**To do:** Please restate each entry below, word for word.

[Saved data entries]
**********
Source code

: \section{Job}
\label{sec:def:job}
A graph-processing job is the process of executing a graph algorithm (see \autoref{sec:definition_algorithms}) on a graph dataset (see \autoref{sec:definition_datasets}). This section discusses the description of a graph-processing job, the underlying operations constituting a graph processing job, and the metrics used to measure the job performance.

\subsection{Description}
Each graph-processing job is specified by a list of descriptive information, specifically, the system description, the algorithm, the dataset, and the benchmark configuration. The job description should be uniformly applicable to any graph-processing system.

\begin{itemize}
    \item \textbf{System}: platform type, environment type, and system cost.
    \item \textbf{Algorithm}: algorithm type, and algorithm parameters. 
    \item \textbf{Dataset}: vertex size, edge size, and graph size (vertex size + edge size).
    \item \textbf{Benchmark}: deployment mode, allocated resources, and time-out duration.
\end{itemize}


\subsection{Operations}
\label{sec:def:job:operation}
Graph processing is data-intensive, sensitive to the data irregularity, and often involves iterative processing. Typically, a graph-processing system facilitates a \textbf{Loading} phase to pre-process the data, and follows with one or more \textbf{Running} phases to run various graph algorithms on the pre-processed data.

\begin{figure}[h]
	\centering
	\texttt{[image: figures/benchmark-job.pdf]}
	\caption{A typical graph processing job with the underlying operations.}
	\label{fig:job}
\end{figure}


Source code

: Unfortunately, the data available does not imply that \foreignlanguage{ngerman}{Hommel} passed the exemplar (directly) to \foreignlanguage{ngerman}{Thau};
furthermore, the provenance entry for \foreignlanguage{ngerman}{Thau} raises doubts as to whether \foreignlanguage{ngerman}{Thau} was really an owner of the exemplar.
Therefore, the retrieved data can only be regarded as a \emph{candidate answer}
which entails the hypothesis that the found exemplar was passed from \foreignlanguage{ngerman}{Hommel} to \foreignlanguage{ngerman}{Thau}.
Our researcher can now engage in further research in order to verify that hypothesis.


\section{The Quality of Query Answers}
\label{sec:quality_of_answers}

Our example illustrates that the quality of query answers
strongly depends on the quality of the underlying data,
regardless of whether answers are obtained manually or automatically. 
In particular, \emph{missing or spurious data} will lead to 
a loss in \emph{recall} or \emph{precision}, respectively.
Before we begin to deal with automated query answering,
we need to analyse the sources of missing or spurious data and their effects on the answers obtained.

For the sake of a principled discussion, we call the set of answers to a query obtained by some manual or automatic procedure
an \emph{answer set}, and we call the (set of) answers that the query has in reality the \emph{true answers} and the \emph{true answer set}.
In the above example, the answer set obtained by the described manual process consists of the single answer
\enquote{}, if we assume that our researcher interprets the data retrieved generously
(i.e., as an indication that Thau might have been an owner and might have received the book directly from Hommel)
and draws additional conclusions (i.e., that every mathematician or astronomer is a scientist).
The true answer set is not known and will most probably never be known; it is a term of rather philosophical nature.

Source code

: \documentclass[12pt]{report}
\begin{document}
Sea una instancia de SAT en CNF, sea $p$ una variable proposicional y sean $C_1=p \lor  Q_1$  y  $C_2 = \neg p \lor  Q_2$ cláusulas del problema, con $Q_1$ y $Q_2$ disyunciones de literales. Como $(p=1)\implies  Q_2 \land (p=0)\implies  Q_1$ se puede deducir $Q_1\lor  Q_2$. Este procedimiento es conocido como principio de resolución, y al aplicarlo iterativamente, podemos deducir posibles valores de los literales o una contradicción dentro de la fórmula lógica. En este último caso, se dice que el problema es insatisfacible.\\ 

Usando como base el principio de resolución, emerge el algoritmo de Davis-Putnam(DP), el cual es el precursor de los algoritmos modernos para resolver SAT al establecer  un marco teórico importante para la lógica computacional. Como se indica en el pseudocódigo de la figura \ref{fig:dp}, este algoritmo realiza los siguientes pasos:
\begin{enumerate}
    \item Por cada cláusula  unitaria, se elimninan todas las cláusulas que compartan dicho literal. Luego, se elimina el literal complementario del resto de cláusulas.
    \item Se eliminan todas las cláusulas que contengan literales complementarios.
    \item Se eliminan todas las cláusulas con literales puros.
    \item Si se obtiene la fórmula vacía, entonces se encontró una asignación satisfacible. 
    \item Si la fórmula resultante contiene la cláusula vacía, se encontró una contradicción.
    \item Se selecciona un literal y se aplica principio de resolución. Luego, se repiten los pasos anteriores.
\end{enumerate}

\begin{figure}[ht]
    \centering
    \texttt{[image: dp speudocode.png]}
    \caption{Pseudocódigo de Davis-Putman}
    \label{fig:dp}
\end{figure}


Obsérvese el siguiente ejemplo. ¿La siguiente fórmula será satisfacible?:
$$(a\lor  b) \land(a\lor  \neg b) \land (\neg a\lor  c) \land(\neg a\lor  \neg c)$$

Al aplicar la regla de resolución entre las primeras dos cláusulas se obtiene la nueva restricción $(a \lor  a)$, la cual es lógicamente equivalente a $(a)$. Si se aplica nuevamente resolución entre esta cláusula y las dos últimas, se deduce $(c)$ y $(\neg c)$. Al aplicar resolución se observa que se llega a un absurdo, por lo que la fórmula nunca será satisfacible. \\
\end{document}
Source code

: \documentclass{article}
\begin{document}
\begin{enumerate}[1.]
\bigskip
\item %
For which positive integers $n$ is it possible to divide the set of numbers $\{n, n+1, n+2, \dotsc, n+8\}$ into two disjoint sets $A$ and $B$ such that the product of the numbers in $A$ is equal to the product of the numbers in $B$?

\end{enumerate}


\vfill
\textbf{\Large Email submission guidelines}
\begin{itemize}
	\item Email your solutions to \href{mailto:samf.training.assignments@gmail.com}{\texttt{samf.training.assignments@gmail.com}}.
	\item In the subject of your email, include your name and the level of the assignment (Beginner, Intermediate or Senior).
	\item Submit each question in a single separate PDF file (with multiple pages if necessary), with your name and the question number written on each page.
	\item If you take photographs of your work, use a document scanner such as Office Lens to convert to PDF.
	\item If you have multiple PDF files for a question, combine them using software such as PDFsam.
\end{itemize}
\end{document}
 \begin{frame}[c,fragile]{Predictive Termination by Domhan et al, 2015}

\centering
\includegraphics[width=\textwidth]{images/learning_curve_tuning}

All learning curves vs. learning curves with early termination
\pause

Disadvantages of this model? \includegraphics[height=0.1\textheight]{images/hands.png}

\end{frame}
**********
**Written answer:**
Source code

: \section{Job}
\label{sec:def:job}
A graph-processing job is the process of executing a graph algorithm (see \autoref{sec:definition_algorithms}) on a graph dataset (see \autoref{sec:definition_datasets}). This section discusses the description of a graph-processing job, the underlying operations constituting a graph processing job, and the metrics used to measure the job performance.

\subsection{Description}
Each graph-processing job is specified by a list of descriptive information, specifically, the system description, the algorithm, the dataset, and the benchmark configuration. The job description should be uniformly applicable to any graph-processing system.

\begin{itemize}
    \item \textbf{System}: platform type, environment type, and system cost.
    \item \textbf{Algorithm}: algorithm type, and algorithm parameters. 
    \item \textbf{Dataset}: vertex size, edge size, and graph size (vertex size + edge size).
    \item \textbf{Benchmark}: deployment mode, allocated resources, and time-out duration.
\end{itemize}


\subsection{Operations}
\label{sec:def:job:operation}
Graph processing is data-intensive, sensitive to the data irregularity, and often involves iterative processing. Typically, a graph-processing system facilitates a \textbf{Loading} phase to pre-process the data, and follows with one or more \textbf{Running} phases to run various graph algorithms on the pre-processed data.

\begin{figure}[h]
	\centering
	\texttt{[image: figures/benchmark-job.pdf]}
	\caption{A typical graph processing job with the underlying operations.}
	\label{fig:job}
\end{figure}


Source code

: Unfortunately, the data available does not imply that \foreignlanguage{ngerman}{Hommel} passed the exemplar (directly) to \foreignlanguage{ngerman}{Thau};
furthermore, the provenance entry for \foreignlanguage{ngerman}{Thau} raises doubts as to whether \foreignlanguage{ngerman}{Thau} was really an owner of the exemplar.
Therefore, the retrieved data can only be regarded as a \emph{candidate answer}
which entails the hypothesis that the found exemplar was passed from \foreignlanguage{ngerman}{Hommel} to \foreignlanguage{ngerman}{Thau}.
Our researcher can now engage in further research in order to verify that hypothesis.


\section{The Quality of Query Answers}
\label{sec:quality_of_answers}

Our example illustrates that the quality of query answers
strongly depends on the quality of the underlying data,
regardless of whether answers are obtained manually or automatically. 
In particular, \emph{missing or spurious data} will lead to 
a loss in \emph{recall} or \emph{precision}, respectively.
Before we begin to deal with automated query answering,
we need to analyse the sources of missing or spurious data and their effects on the answers obtained.

For the sake of a principled discussion, we call the set of answers to a query obtained by some manual or automatic procedure
an \emph{answer set}, and we call the (set of) answers that the query has in reality the \emph{true answers} and the \emph{true answer set}.
In the above example, the answer set obtained by the described manual process consists of the single answer
\enquote{}, if we assume that our researcher interprets the data retrieved generously
(i.e., as an indication that Thau might have been an owner and might have received the book directly from Hommel)
and draws additional conclusions (i.e., that every mathematician or astronomer is a scientist).
The true answer set is not known and will most probably never be known; it is a term of rather philosophical nature.

Source code

: \documentclass[12pt]{report}
\begin{document}
Sea una instancia de SAT en CNF, sea $p$ una variable proposicional y sean $C_1=p \lor  Q_1$  y  $C_2 = \neg p \lor  Q_2$ cláusulas del problema, con $Q_1$ y $Q_2$ disyunciones de literales. Como $(p=1)\implies  Q_2 \land (p=0)\implies  Q_1$ se puede deducir $Q_1\lor  Q_2$. Este procedimiento es conocido como principio de resolución, y al aplicarlo iterativamente, podemos deducir posibles valores de los literales o una contradicción dentro de la fórmula lógica. En este último caso, se dice que el problema es insatisfacible.\\ 

Usando como base el principio de resolución, emerge el algoritmo de Davis-Putnam(DP), el cual es el precursor de los algoritmos modernos para resolver SAT al establecer  un marco teórico importante para la lógica computacional. Como se indica en el pseudocódigo de la figura \ref{fig:dp}, este algoritmo realiza los siguientes pasos:
\begin{enumerate}
    \item Por cada cláusula  unitaria, se elimninan todas las cláusulas que compartan dicho literal. Luego, se elimina el literal complementario del resto de cláusulas.
    \item Se eliminan todas las cláusulas que contengan literales complementarios.
    \item Se eliminan todas las cláusulas con literales puros.
    \item Si se obtiene la fórmula vacía, entonces se encontró una asignación satisfacible. 
    \item Si la fórmula resultante contiene la cláusula vacía, se encontró una contradicción.
    \item Se selecciona un literal y se aplica principio de resolución. Luego, se repiten los pasos anteriores.
\end{enumerate}

\begin{figure}[ht]
    \centering
    \texttt{[image: dp speudocode.png]}
    \caption{Pseudocódigo de Davis-Putman}
    \label{fig:dp}
\end{figure}


Obsérvese el siguiente ejemplo. ¿La siguiente fórmula será satisfacible?:
$$(a\lor  b) \land(a\lor  \neg b) \land (\neg a\lor  c) \land(\neg a\lor  \neg c)$$

Al aplicar la regla de resolución entre las primeras dos cláusulas se obtiene la nueva restricción $(a \lor  a)$, la cual es lógicamente equivalente a $(a)$. Si se aplica nuevamente resolución entre esta cláusula y las dos últimas, se deduce $(c)$ y $(\neg c)$. Al aplicar resolución se observa que se llega a un absurdo, por lo que la fórmula nunca será satisfacible. \\
\end{document}
Source code

: \documentclass{article}
\begin{document}
\begin{enumerate}[1.]
\bigskip
\item %
For which positive integers $n$ is it possible to divide the set of numbers $\{n, n+1, n+2, \dotsc, n+8\}$ into two disjoint sets $A$ and $B$ such that the product of the numbers in $A$ is equal to the product of the numbers in $B$?

\end{enumerate}


\vfill
\textbf{\Large Email submission guidelines}
\begin{itemize}
	\item Email your solutions to \href{mailto:samf.training.assignments@gmail.com}{\texttt{samf.training.assignments@gmail.com}}.
	\item In the subject of your email, include your name and the level of the assignment (Beginner, Intermediate or Senior).
	\item Submit each question in a single separate PDF file (with multiple pages if necessary), with your name and the question number written on each page.
	\item If you take photographs of your work, use a document scanner such as Office Lens to convert to PDF.
	\item If you have multiple PDF files for a question, combine them using software such as PDFsam.
\end{itemize}
\end{document}
 \begin{frame}[c,fragile]{Predictive Termination by Domhan et al, 2015}

\centering
\includegraphics[width=\textwidth]{images/learning_curve_tuning}

All learning curves vs. learning curves with early termination
\pause

Disadvantages of this model? \includegraphics[height=0.1\textheight]{images/hands.png}

\end{frame}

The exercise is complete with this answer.